Google Q4 revenues grow 24 pc, riding on mobile search and enterprise cloud

Google Q4 revenues grow 24 pc, riding on mobile search and enterprise cloud

Monday February 05, 2018,

4 min Read

With cloud now a ‘billion dollar per quarter business’, Google plans to open five data centres across the globe in 2018. Mobile search, meanwhile, continues to drive ad revenues.

Tech giant Google posted a revenue growth of 23.7 percent in Q4 2017 (October to December) to $31.9 billion, with operating profits rising 11 percent to $8.76 billion. Google’s growth was largely driven by its ad business, particularly mobile search and YouTube, along with notable contribution from its enterprise cloud solutions.

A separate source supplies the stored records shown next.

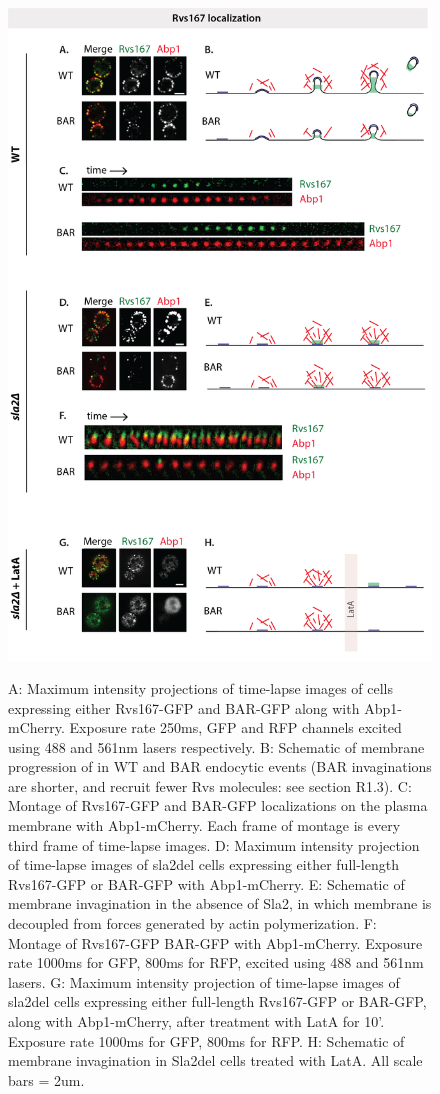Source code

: \begin{figure}
	\centering
	\includegraphics[width=18cm,height=18cm,keepaspectratio]{figures/results_final/sla2_del_final6}
	\caption [Localization of Rvs167 and BAR with and without membrane curvature]
	{A: Maximum intensity projections of time-lapse images of cells expressing either Rvs167-GFP and BAR-GFP along with Abp1-mCherry. Exposure rate 250ms, GFP and RFP channels excited using 488 and 561nm lasers respectively. B: Schematic of membrane progression of in WT and BAR endocytic events (BAR invaginations are shorter, and recruit fewer Rvs molecules: see section R1.3).
	C: Montage of Rvs167-GFP and BAR-GFP localizations on the plasma membrane with Abp1-mCherry. Each frame of montage is every third frame of time-lapse images. 
	D: Maximum intensity projection of time-lapse images of sla2del cells expressing either full-length Rvs167-GFP or BAR-GFP with Abp1-mCherry. 
	E: Schematic of membrane invagination in the absence of Sla2, in which membrane is decoupled from forces generated by actin polymerization. F: Montage of Rvs167-GFP BAR-GFP with Abp1-mCherry. Exposure rate 1000ms for GFP, 800ms for RFP, excited using 488 and 561nm lasers. 
	G: Maximum intensity projection of time-lapse images of sla2del cells expressing either full-length Rvs167-GFP or BAR-GFP, along with Abp1-mCherry, after treatment with LatA for 10’. Exposure rate 1000ms for GFP, 800ms for RFP. H: Schematic of membrane invagination in Sla2del cells treated with LatA. 
	All scale bars = 2um.
	\label{fig2_sla2del}}
	\end{figure}

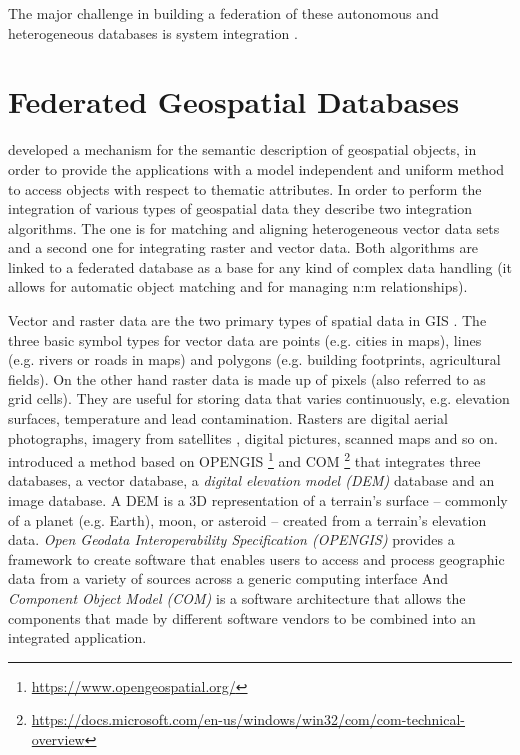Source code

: \documentclass[12pt,a4paper]{report}
\newcommand{\term}{\textit}
\newcommand{\acr}{\MakeUppercase}
\begin{document}
	The major challenge in building a federation of these autonomous and heterogeneous databases is system integration \citep{Malik}.
	\\



	\chapter{Federated Geospatial Databases}
	\label{sec:fed_geodata}

	\citet{Butenuth} developed a mechanism for the semantic description of 
	geospatial objects, in order to provide the applications with a model 
	independent and uniform method to access objects with respect to thematic 
	attributes. In order to perform the integration of various types of 
	geospatial data they describe two integration algorithms. The one is for 
	matching and aligning heterogeneous vector data sets and a second one for 
	integrating raster and vector data. Both algorithms are linked to a 
	federated database as a base for any kind of complex data handling (it 
	allows for automatic object matching and for managing n:m relationships).
	\par
	Vector and raster data are the two primary types of spatial data in 
	\acr{gis} \citep{gisGeography}. The three basic symbol types for vector 
	data are points (e.g. cities in maps), lines (e.g. rivers or roads in maps) 
	and polygons (e.g. building footprints, agricultural fields). On the other 
	hand raster data is made up of pixels (also referred to as grid cells). 
	They are useful for storing data that varies continuously, e.g. elevation 
	surfaces, temperature and lead contamination. Rasters are digital aerial 
	photographs, imagery from satellites \citep{Butenuth}, digital pictures, 
	scanned maps and so on.
	\\

	\citet{Jian} introduced a method based on \acr{opengis} 
	\footnote{ \url{https://www.opengeospatial.org/}} and \acr{com} 
	\footnote{ \url{https://docs.microsoft.com/en-us/windows/win32/com/com-technical-overview}} 
	that integrates three databases, a vector database, a 
	\term{digital elevation model (\acr{dem})} database and an image database. 
	A \acr{dem} is a 3D representation of a terrain's surface – commonly of a 
	planet (e.g. Earth), moon, or asteroid – created from a terrain's elevation 
	data. \term{Open Geodata Interoperability Specification (\acr{opengis})} 
	provides a framework to create software that enables users to access and 
	process geographic data from a variety of sources across a generic computing 
	interface And \term{Component Object Model (\acr{com})} is a software 
	architecture that allows the components that made by different software 
	vendors to be combined into an integrated application. 
	\\
\end{document}
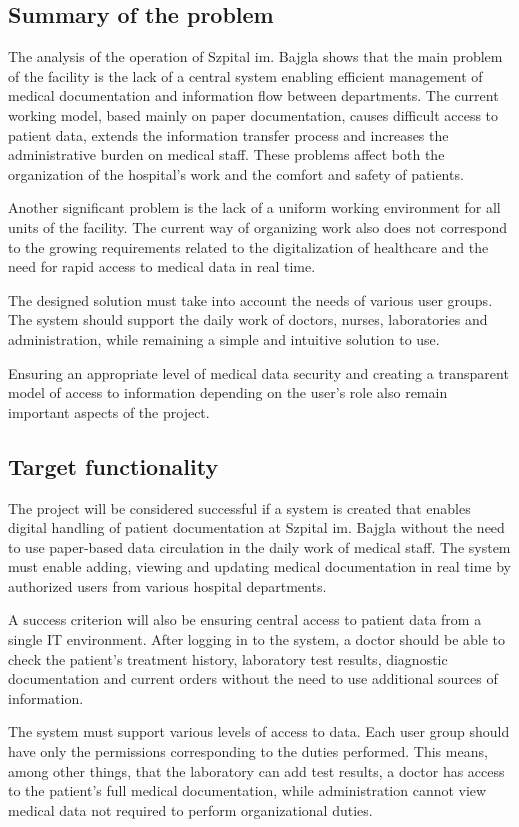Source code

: \subsection{Summary of the problem}
The analysis of the operation of Szpital im. Bajgla shows that the main problem of the facility is the lack of a central system enabling efficient management of medical documentation and information flow between departments. The current working model, based mainly on paper documentation, causes difficult access to patient data, extends the information transfer process and increases the administrative burden on medical staff. These problems affect both the organization of the hospital's work and the comfort and safety of patients.

Another significant problem is the lack of a uniform working environment for all units of the facility. The current way of organizing work also does not correspond to the growing requirements related to the digitalization of healthcare and the need for rapid access to medical data in real time.

The designed solution must take into account the needs of various user groups. The system should support the daily work of doctors, nurses, laboratories and administration, while remaining a simple and intuitive solution to use.

Ensuring an appropriate level of medical data security and creating a transparent model of access to information depending on the user's role also remain important aspects of the project.

\subsection{Target functionality}
The project will be considered successful if a system is created that enables digital handling of patient documentation at Szpital im. Bajgla without the need to use paper-based data circulation in the daily work of medical staff. The system must enable adding, viewing and updating medical documentation in real time by authorized users from various hospital departments.

A success criterion will also be ensuring central access to patient data from a single IT environment. After logging in to the system, a doctor should be able to check the patient's treatment history, laboratory test results, diagnostic documentation and current orders without the need to use additional sources of information.

The system must support various levels of access to data. Each user group should have only the permissions corresponding to the duties performed. This means, among other things, that the laboratory can add test results, a doctor has access to the patient's full medical documentation, while administration cannot view medical data not required to perform organizational duties.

Meanwhile, Google parent Alphabet’s revenues were up 24 percent year-on-year to $32.3 billion — a record high. Profits grew 15 percent to $7.7 billion, Alphabet revealed in the earnings.

Google also recorded good growth in the “other revenues” segment, which includes hardware (Pixel, Pixelbook and Home), Google Play (the digital app store) and Google Cloud. “Other revenues” for Q4 2017 stood at $4.6 billion, compared to $3.4 billion in Q4 2016.

Soaring ad revenues

Google’s burgeoning ad business grew 24.5 percent during the quarter to touch $27.2 billion. Mobile search and YouTube drove maximum growth in this segment. Paid clicks grew by 48 percent on Google sites and 13 percent on network member sites. Paid clicks is a model wherein advertisers pay Google each time a user clicks on their ads.

Along with search, YouTube too brought in significant ad revenues. Despite some large advertisers pulling out of YouTube in the wake of its child exploitation scandal, YouTube’s ad revenues soared with 1.5 billion monthly viewers watching 60 minutes of videos each day.

YouTube Go, which is optimised for low-bandwidth networks in countries like India, is now available in 130 international markets, and is expected to boost future revenues.

Google Cloud growth

The Q4 numbers are evidence that more and more businesses are buying into Google’s cloud services.

Google CEO Sundar Pichai said in the earnings call that Google Cloud, which also includes G Suite, has reached a “meaningful scale” and is now a “billion dollar per quarter business”. Meanwhile, G Suite (Gmail, Docs, Drive, Calendar) has four million paying customers.

Pichai, who has earlier stressed on Google’s AI-first approach, said, “We believe that Google Cloud Platform, based on publicly reported data for the 12 months ending December 2017, is the fastest growing major public cloud provider in the world. We are also increasingly doing larger, more strategic deals with customers.”

In Q4 2017, Google “forged new and deepened existing partnerships” with industry leaders like Cisco for open hybrid enrollments, Salesforce for customer insights and productivity, and SAP for AI and data insights across their products.

“These collaborations span our entire company from engineering integration to marketing programmes to joint sales, and they cover Google Cloud Platform, G Suite and Google Analytics,” Pichai said.

Google will continue to make significant investments on cloud in 2018. It has announced plans to open five more data centres around the world and has allocated $30 billion to the project.

Google CFO Ruth Porat said in the earnings call: “With respect to cloud, we’re seeing the benefits of a fully featured enterprise offering and an expanded go-to-market team, bringing our advantages in infrastructure, data analytics, security, and machine learning to more customers.”

New businesses

Google’s new businesses, which are categorised under “Other Bets”, posted a 49 percent growth in yearly revenues to $409 million. Google has also been able to bring down operating losses in this segment.

Growth in new businesses is being led by Nest, Google’s smart home solutions; Fiber, its TV service; and Verily, a service that utilises machine learning in healthcare.

Porat said, “Nest turned in a strong holiday performance in the fourth quarter across an expanded family of products in energy, safety, and security.”

In 2017, Nest products became available in 12 new countries, more than double the number in 2016. “The Nest team is very, very closely aligned with the Google hardware team. And we increasingly are collaborating on product development as well,” Pichai said.